Le Trésor national a officiellement lancé lundi l’Introduction en Bourse (IPO) de la Kenya Pipeline Company (KPC) à la Bourse de Nairobi (NSE). Cette transaction marque une série de premières historiques : il s’agit de la plus grande IPO de l’histoire de la bourse et de la toute première réalisée entièrement via une plateforme électronique (e-IPO), signant un bond numérique pour les marchés de capitaux du Kenya. Le gouvernement cède une participation de 65 % dans cet actif stratégique d’infrastructure énergétique en proposant environ 11,81 milliards d’actions ordinaires au public. Ces actions sont proposées au prix de 9 KES chacune, le gouvernement visant une levée de fonds substantielle pour soutenir le budget national.
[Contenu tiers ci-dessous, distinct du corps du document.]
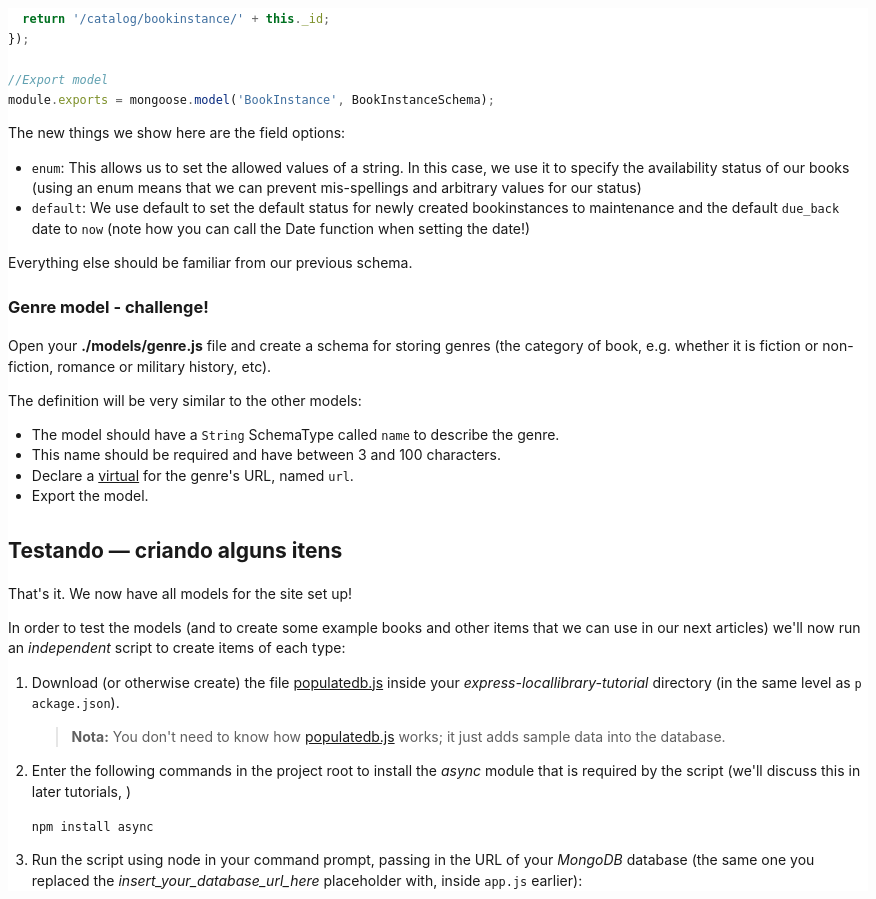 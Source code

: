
 ```js
  return '/catalog/bookinstance/' + this._id;
});

//Export model
module.exports = mongoose.model('BookInstance', BookInstanceSchema);
```

The new things we show here are the field options:

- `enum`: This allows us to set the allowed values of a string. In this case, we use it to specify the availability status of our books (using an enum means that we can prevent mis-spellings and arbitrary values for our status)
- `default`: We use default to set the default status for newly created bookinstances to maintenance and the default `due_back` date to `now` (note how you can call the Date function when setting the date!)

Everything else should be familiar from our previous schema.

### Genre model - challenge!

Open your **./models/genre.js** file and create a schema for storing genres (the category of book, e.g. whether it is fiction or non-fiction, romance or military history, etc).

The definition will be very similar to the other models:

- The model should have a `String` SchemaType called `name` to describe the genre.
- This name should be required and have between 3 and 100 characters.
- Declare a [virtual](#Virtual_properties) for the genre's URL, named `url`.
- Export the model.

## Testando — criando alguns itens

That's it. We now have all models for the site set up!

In order to test the models (and to create some example books and other items that we can use in our next articles) we'll now run an _independent_ script to create items of each type:

1. Download (or otherwise create) the file [populatedb.js](https://raw.githubusercontent.com/hamishwillee/express-locallibrary-tutorial/master/populatedb.js) inside your _express-locallibrary-tutorial_ directory (in the same level as `package.json`).

    > **Nota:** You don't need to know how [populatedb.js](https://raw.githubusercontent.com/hamishwillee/express-locallibrary-tutorial/master/populatedb.js) works; it just adds sample data into the database.

2. Enter the following commands in the project root to install the _async_ module that is required by the script (we'll discuss this in later tutorials, )

    ```bash
    npm install async
    ```

3. Run the script using node in your command prompt, passing in the URL of your _MongoDB_ database (the same one you replaced the _insert_your_database_url_here_ placeholder with, inside `app.js` earlier):
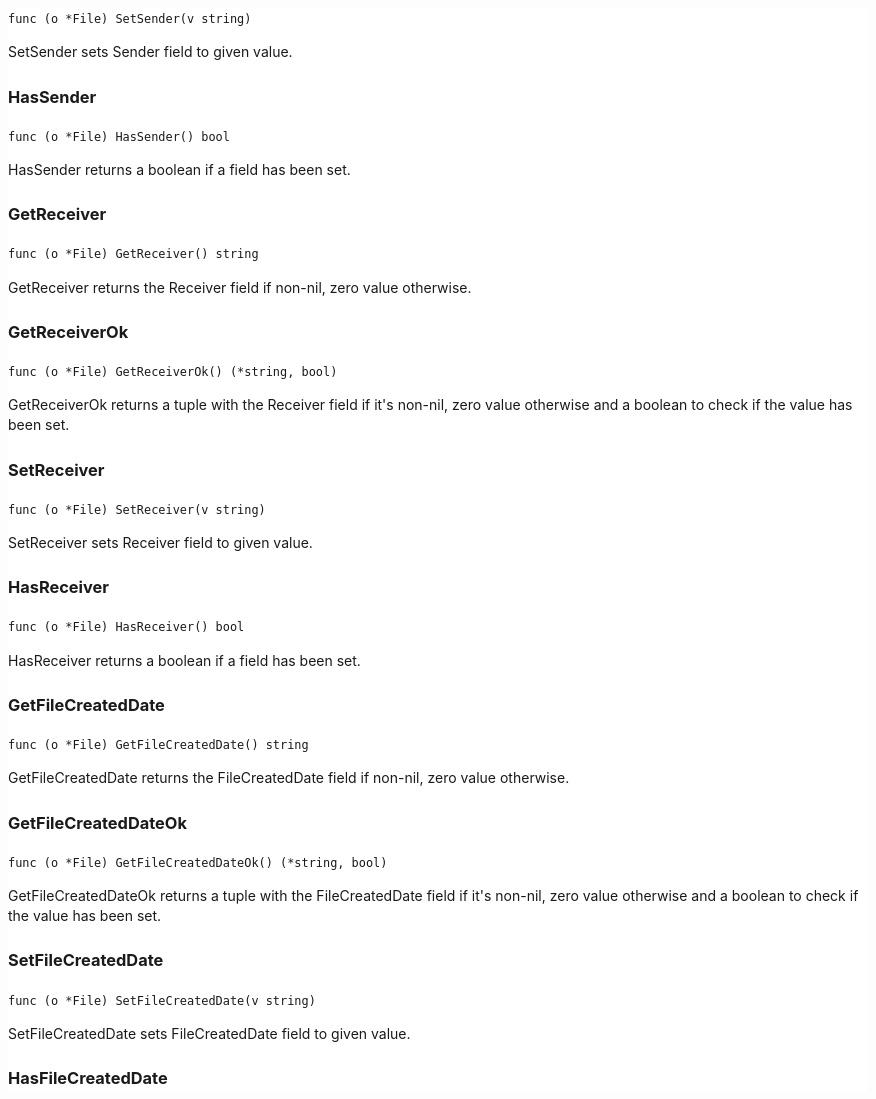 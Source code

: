 `func (o *File) SetSender(v string)`

SetSender sets Sender field to given value.

### HasSender

`func (o *File) HasSender() bool`

HasSender returns a boolean if a field has been set.

### GetReceiver

`func (o *File) GetReceiver() string`

GetReceiver returns the Receiver field if non-nil, zero value otherwise.

### GetReceiverOk

`func (o *File) GetReceiverOk() (*string, bool)`

GetReceiverOk returns a tuple with the Receiver field if it's non-nil, zero value otherwise
and a boolean to check if the value has been set.

### SetReceiver

`func (o *File) SetReceiver(v string)`

SetReceiver sets Receiver field to given value.

### HasReceiver

`func (o *File) HasReceiver() bool`

HasReceiver returns a boolean if a field has been set.

### GetFileCreatedDate

`func (o *File) GetFileCreatedDate() string`

GetFileCreatedDate returns the FileCreatedDate field if non-nil, zero value otherwise.

### GetFileCreatedDateOk

`func (o *File) GetFileCreatedDateOk() (*string, bool)`

GetFileCreatedDateOk returns a tuple with the FileCreatedDate field if it's non-nil, zero value otherwise
and a boolean to check if the value has been set.

### SetFileCreatedDate

`func (o *File) SetFileCreatedDate(v string)`

SetFileCreatedDate sets FileCreatedDate field to given value.

### HasFileCreatedDate
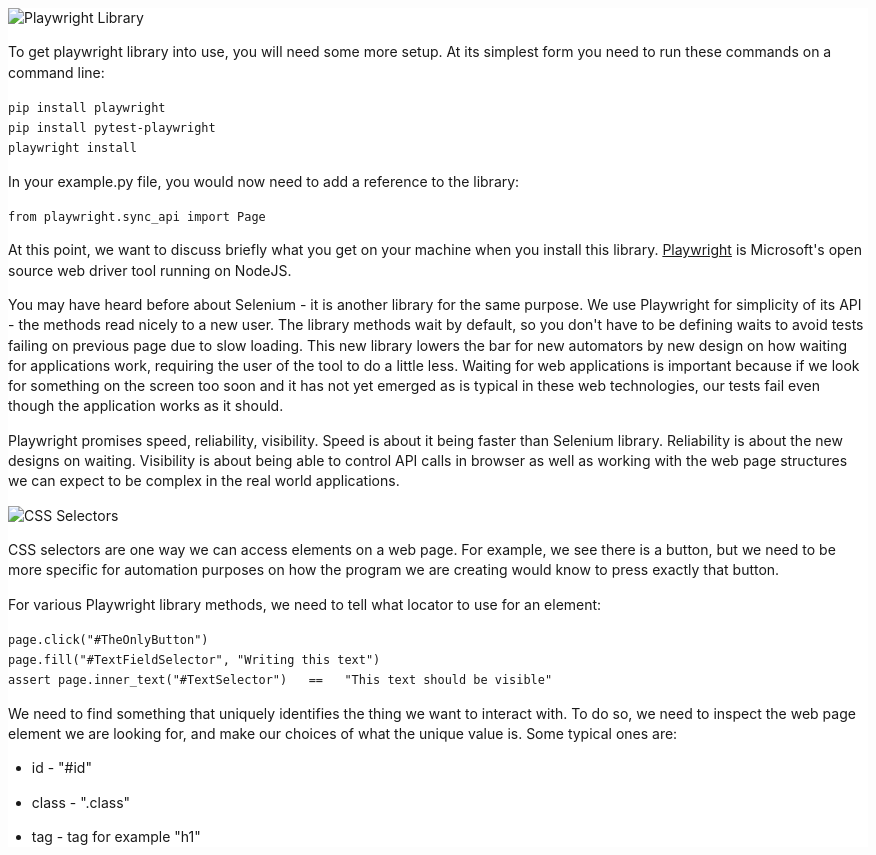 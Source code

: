 ![Playwright Library](https://dev-to-uploads.s3.amazonaws.com/uploads/articles/a8ubhf927jaazex1w50i.JPG)

To get playwright library into use, you will need some more setup. At its simplest form you need to run these commands on a command line:

```
pip install playwright
pip install pytest-playwright
playwright install
```

In your example.py file, you would now need to add a reference to the library:

```
from playwright.sync_api import Page
```

At this point, we want to discuss briefly what you get on your machine when you install this library. [Playwright](https://playwright.dev) is Microsoft's open source web driver tool running on NodeJS.

You may have heard before about Selenium - it is another library for the same purpose. We use Playwright for simplicity of its API - the methods read nicely to a new user. The library methods wait by default, so you don't have to be defining waits to avoid tests failing on previous page due to slow loading.
This new library lowers the bar for new automators by new design on how waiting for applications work, requiring the user of the tool to do a little less. Waiting for web applications is important because if we look for something on the screen too soon and it has not yet emerged as is typical in these web technologies, our tests fail even though the application works as it should.

Playwright promises speed, reliability, visibility. Speed is about it being faster than Selenium library. Reliability is about the new designs on waiting. Visibility is about being able to control API calls in browser as well as working with the web page structures we can expect to be complex in the real world applications.

![CSS Selectors](https://dev-to-uploads.s3.amazonaws.com/uploads/articles/u8en9e96987e6t5axn8c.JPG)

CSS selectors are one way we can access elements on a web page. For example, we see there is a button, but we need to be more specific for automation purposes on how the program we are creating would know to press exactly that button.

For various Playwright library methods, we need to tell what locator to use for an element:

```
page.click("#TheOnlyButton")
page.fill("#TextFieldSelector", "Writing this text")
assert page.inner_text("#TextSelector")   ==   "This text should be visible"
```

We need to find something that uniquely identifies the thing we want to interact with. To do so, we need to inspect the web page element we are looking for, and make our choices of what the unique value is. Some typical ones are:

* id  - "#id"

* class  - ".class"

* tag - tag   for example "h1"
Pour booster le moral des employés, l’IPO inclut un Plan d’actionnariat salarié où 5 % des actions offertes au total sont réservées spécifiquement aux employés éligibles de KPC, afin d’aligner leurs intérêts sur les performances futures de l’entreprise. La période d’offre s’ouvre officiellement aujourd’hui, le 19 janvier 2026, et est prévue pour se clore le 19 février 2026. Après la clôture de l’offre, la cotation et les échanges des actions de KPC à la Bourse de Nairobi devraient commencer le 9 mars 2026. Cette IPO intervient dans un contexte de fort sentiment haussier à Nairobi, la capitalisation boursière de la NSE ayant récemment dépassé le seuil des 3 000 milliards de Ksh fin 2025.
John Mbadi, secrétaire de cabinet au Trésor national du Kenya, a décrit cette opération comme une transformation d’une « entreprise d’État en une entreprise détenue par le peuple ». « En ouvrant la Kenya Pipeline Company à la propriété publique, nous renforçons l’entreprise, approfondissons nos marchés de capitaux et donnons aux Kenyans l’opportunité de participer directement à l’un des actifs d’infrastructure les plus stratégiques du pays », a déclaré Mbadi lors de la cérémonie de lancement. Les fonds levés sont destinés au Trésor national pour soutenir le budget de l’exercice financier 2025/26, en ciblant spécifiquement les infrastructures viables sur le plan commercial dans les secteurs de l’énergie, des routes et de l’eau.